Posted in CHILD RIGHTS, SHAKTI VAHINI by NNLRJ INDIA on July 15, 2012

Establishments being sealed across Delhi to curb child labour

PUBLISHED IN THE HINDU

“Apart from nearly 18 hazardous trades and about 65 processes, other works involving children are exempted under Sections 8 to 11 of the Act” said Labour Department official. Most establishments from where child workers are being rescued are now being sealed as per a recent Delhi High Court order.A senior Labour Department official said on Saturday that ever since the High Court’s May order, in which it had directed the sealing of all those premises from where child workers are rescued, the Department has been getting such premises sealed through the area Sub-Divisional Magistrates or the Tehsildars.He said it is also pertinent to note that not all cases of child labour are punishable under the law. The Child Labour Actprohibits employment of children in certain specified hazardous operations and processes and regulates the working conditions in others.  He said the Act covers children up to the age of 14.

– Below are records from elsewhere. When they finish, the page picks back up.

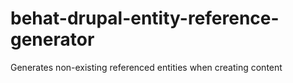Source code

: # behat-drupal-entity-reference-generator
Generates non-existing referenced entities when creating content

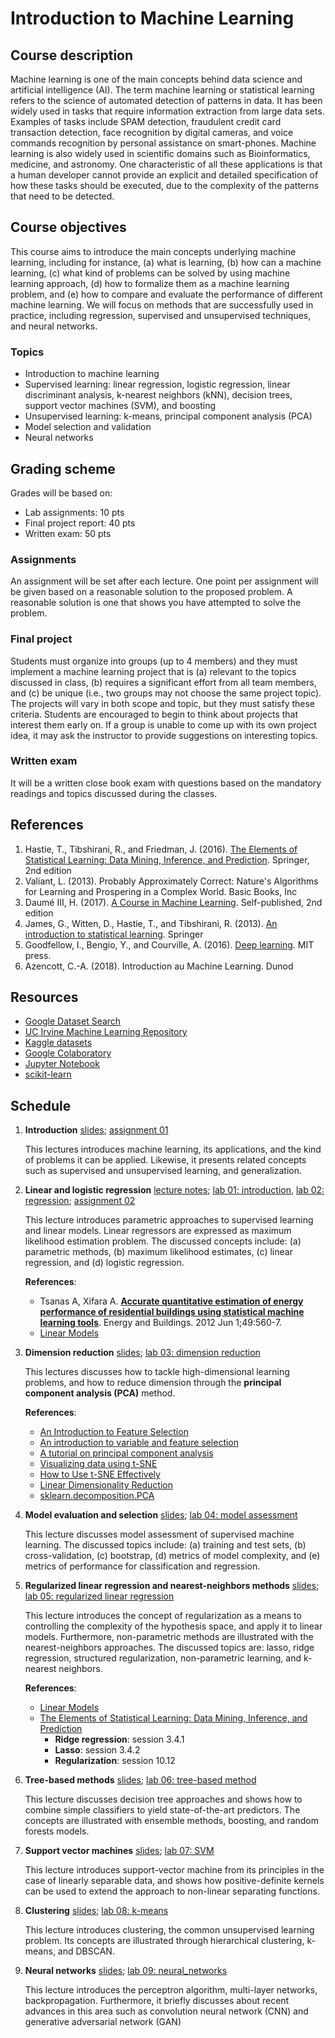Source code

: # Introduction to Machine Learning

## Course description

Machine learning is one of the main concepts behind data science and artificial intelligence (AI). The term machine learning or statistical learning refers to the science of automated detection of patterns in data. It has been widely used in tasks that require information extraction from large data sets. Examples of tasks include SPAM detection, fraudulent credit card transaction detection, face recognition by digital cameras, and voice commands recognition by personal assistance on smart-phones. Machine learning is also widely used in scientific domains such as Bioinformatics, medicine, and astronomy. One characteristic of all these applications is that a human developer cannot provide an explicit and detailed specification of how these tasks should be executed, due to the complexity of the patterns that need to be detected.

## Course objectives

This course aims to introduce the main concepts underlying machine learning, including for instance, (a) what is learning,  (b) how can a machine learning, (c) what kind of problems can be solved by using machine learning approach, (d) how to formalize them as a machine learning problem, and (e) how to compare and evaluate the performance of different machine learning. We will focus on methods that are successfully used in practice, including regression, supervised and unsupervised techniques, and neural networks.

### Topics
 * Introduction to machine learning
 * Supervised learning: linear regression, logistic regression, linear discriminant analysis, k-nearest neighbors (kNN), decision trees, support vector machines (SVM), and boosting
 * Unsupervised learning: k-means, principal component analysis (PCA)
 * Model selection and validation
 * Neural networks

## Grading scheme

Grades will be based on:

 * Lab assignments: 10 pts 
 * Final project report: 40 pts 
 * Written exam: 50 pts

### Assignments

An assignment will be set after each lecture. One point per assignment will be given based on a reasonable solution to the proposed problem. A reasonable solution is one that shows you have attempted to solve the problem.

### Final project

Students must organize into groups (up to 4 members) and they must implement a machine learning project that is (a) relevant to the topics discussed in class, (b) requires a significant effort from all team members, and (c) be unique (i.e., two groups may not choose the same project topic). The projects will vary in both scope and topic, but they must satisfy these criteria. Students are encouraged to begin to think about projects that interest them early on. If a group is unable to come up with its own project idea, it may ask the instructor to provide suggestions on interesting topics.

### Written exam

It will be a written close book exam with questions based on the mandatory readings and topics discussed during the classes.

## References

1. Hastie, T., Tibshirani, R., and Friedman, J. (2016). [The Elements of Statistical Learning: Data Mining, Inference, and Prediction](http://web.stanford.edu/~hastie/ElemStatLearn/). Springer, 2nd edition
2. Valiant, L. (2013). Probably Approximately Correct: Nature's Algorithms for Learning and Prospering in a Complex World. Basic Books, Inc
3. Daumé III, H. (2017). [A Course in Machine Learning](http://ciml.info/dl/v0_99/ciml-v0_99-all.pdf). Self-published, 2nd edition 
4. James, G., Witten, D., Hastie, T., and Tibshirani, R. (2013). [An introduction to statistical learning](http://www-bcf.usc.edu/~gareth/ISL/). Springer
5. Goodfellow, I., Bengio, Y., and Courville, A. (2016). [Deep learning](https://www.deeplearningbook.org/). MIT press. 
6. Azencott, C.-A. (2018). Introduction au Machine Learning. Dunod

## Resources

* [Google Dataset Search](https://toolbox.google.com/datasetsearch)
* [UC Irvine Machine Learning Repository](https://archive.ics.uci.edu/ml/index.php)
* [Kaggle datasets](https://www.kaggle.com/datasets)
* [Google Colaboratory](https://colab.research.google.com)
* [Jupyter Notebook](https://jupyter.org/)
* [scikit-learn](https://scikit-learn.org/stable/documentation.html)

## Schedule

1. **Introduction** [slides](01-lectures/01_introduction.pdf); [assignment 01](02-assignments/assignments_01.pdf)
	
	This lectures introduces machine learning, its applications, and the kind of problems it can be applied. Likewise, it presents related concepts such as supervised and unsupervised learning, and generalization.
	
2. **Linear and logistic regression** [lecture notes](01-lectures/02_linear_and_logistic_regression.pdf); [lab 01: introduction](03-labs/lab01_manipulating_data.ipynb), [lab 02: regression](03-labs/lab02_regression_algorithms.ipynb); [assignment 02](02-assignments/assignments_02.pdf)

	This lecture introduces parametric approaches to supervised learning and linear models. Linear regressors are expressed as maximum likelihood estimation problem. The discussed concepts include: (a) parametric methods, (b) maximum likelihood estimates, (c) linear regression, and (d) logistic regression.
	
	**References**:
	- Tsanas A, Xifara A. [**Accurate quantitative estimation of energy performance of residential buildings using statistical machine learning tools**](http://people.maths.ox.ac.uk/tsanas/Preprints/ENB2012.pdf). Energy and Buildings. 2012 Jun 1;49:560-7.
	- [Linear Models](http://ciml.info/dl/v0_99/ciml-v0_99-ch07.pdf)
	
3. **Dimension reduction** [slides](01-lectures/03_dimension_reduction.pdf); [lab 03: dimension reduction](03-labs/lab03_dimensionality_reduction.ipynb)

	This lectures discusses how to tackle high-dimensional learning problems, and how to reduce dimension through the **principal component analysis (PCA)** method.
	
	**References**:
	 - [An Introduction to Feature Selection](https://link.springer.com/chapter/10.1007/978-1-4614-6849-3_19)
	 - [An introduction to variable and feature selection](http://jmlr.org/papers/v3/guyon03a.html)
	 - [A tutorial on principal component analysis](https://arxiv.org/abs/1404.1100)
	 - [Visualizing data using t-SNE](http://jmlr.org/papers/volume9/vandermaaten08a/vandermaaten08a.pdf)
	 - [How to Use t-SNE Effectively](https://distill.pub/2016/misread-tsne)
	 - [Linear Dimensionality Reduction](http://ciml.info/dl/v0_99/ciml-v0_99-ch15.pdf)
	 - [sklearn.decomposition.PCA](https://scikit-learn.org/stable/modules/generated/sklearn.decomposition.PCA.html)

4. **Model evaluation and selection** [slides](01-lectures/04_model_assessment.pdf); [lab 04: model assessment](03-labs/lab04_model_assessment.ipynb)

	This lecture discusses model assessment of supervised machine learning. The discussed topics include: (a) training and test sets, (b) cross-validation, (c) bootstrap, (d) metrics of model complexity, and (e) metrics of performance for classification and regression. 
	
5. **Regularized linear regression and nearest-neighbors methods** [slides](01-lectures/05_regularized_linear_regression.pdf); [lab 05: regularized linear regression]()

	This lecture introduces the concept of regularization as a means to controlling the complexity of the hypothesis space, and apply it to linear models. Furthermore, non-parametric methods are illustrated with the nearest-neighbors approaches. The discussed topics are: lasso, ridge regression, structured regularization, non-parametric learning, and k-nearest neighbors.

	**References**:
	  - [Linear Models](http://ciml.info/dl/v0_99/ciml-v0_99-ch07.pdf)
	  - [The Elements of Statistical Learning: Data Mining, Inference, and Prediction](http://web.stanford.edu/~hastie/ElemStatLearn/)
	     * **Ridge regression**: session 3.4.1
	     * **Lasso**: session 3.4.2
	     * **Regularization**: session 10.12
	
6. **Tree-based methods** [slides](); [lab 06: tree-based method]()
	
	This lecture discusses decision tree approaches and shows how to combine simple classifiers to yield state-of-the-art predictors. The concepts are illustrated with ensemble methods, boosting, and random forests models.
	
7. **Support vector machines** [slides](); [lab 07: SVM]()

	This lecture introduces support-vector machine from its principles in the case of linearly separable data, and shows how positive-definite kernels can be used to extend the approach to non-linear separating functions.
	
8. **Clustering** [slides](); [lab 08: k-means]()
	
	This lecture introduces clustering, the common unsupervised learning problem. Its concepts are illustrated through hierarchical clustering, k-means, and DBSCAN.
	 
9. **Neural networks** [slides](); [lab 09: neural_networks]()

	This lecture introduces the perceptron algorithm, multi-layer networks, backpropagation. Furthermore, it briefly discusses about recent advances in this area such as convolution neural network (CNN) and generative adversarial network (GAN)





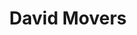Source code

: ---
image: /assets/man-cooking.jpg
title: David Movers
summary: New Jersey Movers.

phone: 908-209-1986

rank: 2
---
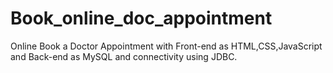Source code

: # Book_online_doc_appointment
Online Book a Doctor Appointment with Front-end as HTML,CSS,JavaScript and Back-end as MySQL and connectivity using JDBC.
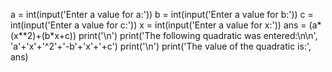 a = int(input('Enter a value for a:'))
b = int(input('Enter a value for b:'))
c = int(input('Enter a value for c:'))
x = int(input('Enter a value for x:'))
ans = (a*(x**2)+(b*x+c))
print('\n')
print('The following quadratic was entered:\n\n', 'a'+'x'+'^2'+'-b'+'x'+'+c')
print('\n')
print('The value of the quadratic is:', ans)
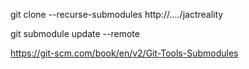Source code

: git clone --recurse-submodules http://..../jactreality

git submodule update --remote

https://git-scm.com/book/en/v2/Git-Tools-Submodules


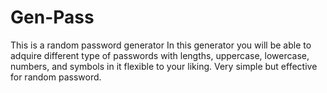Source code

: # Gen-Pass
This is a random password generator
In this generator you will be able to adquire different type of passwords with lengths, uppercase, lowercase, numbers, and symbols in it flexible to your liking.
Very simple but effective for random password.
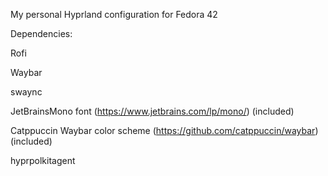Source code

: My personal Hyprland configuration for Fedora 42

Dependencies:

Rofi

Waybar

swaync

JetBrainsMono font (https://www.jetbrains.com/lp/mono/) (included)

Catppuccin Waybar color scheme (https://github.com/catppuccin/waybar) (included)

hyprpolkitagent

“Apart from nearly 18 hazardous trades and about 65 processes, other works involving children are exempted under Sections 8 to 11 of the Act. But they also specify the working conditions for the children.”

Stating that children cannot be made to work for over six-and-half hours a day and have to be mandatorily given a rest after every two hours of work, the official said these rules were seldom followed.It was a Division Bench comprising Justice A. K. Sikri and Justice Rajiv Sahai Endlaw which had also directed the Delhi Government to file a status report by July 30 on the matter along with the details of the rescue operations and rehabilitation plans.

“In pursuance of the court directives, we have been actively carrying out raids against establishments and premises engaging child workers,” said the official.

Stating that child labour was basically a “social evil,” the official said the Right to Education Act has also made it mandatory for every child to have access to schools and education. Therefore, to discourage employment of children, raids are being mounted by the Labour Department along with officials of Revenue Department, Delhi Police, Department of Health, Municipal Corporation and NGO representatives.

“Each of these departments play a different role. We also videograph or photograph the raids wherever possible as evidence to prove the guilt of the establishments being raided.”

The official said the District Task Forces, comprising members of these departments and groups, have been carrying out raids across Delhi.

The problem of child labour has been compounded by issues such as growth in population, dependence of families on the incomes of their children or their inability to support the young ones, the demand for cheap labour and the fact that children are seen as docile workers who do not know about their rights and who, for fear of being beaten up, put up with long hours of work. Incidentally, the offence of employing children is bailable and most often those guilty of engaging child labourers get away by payment of a mere penalty.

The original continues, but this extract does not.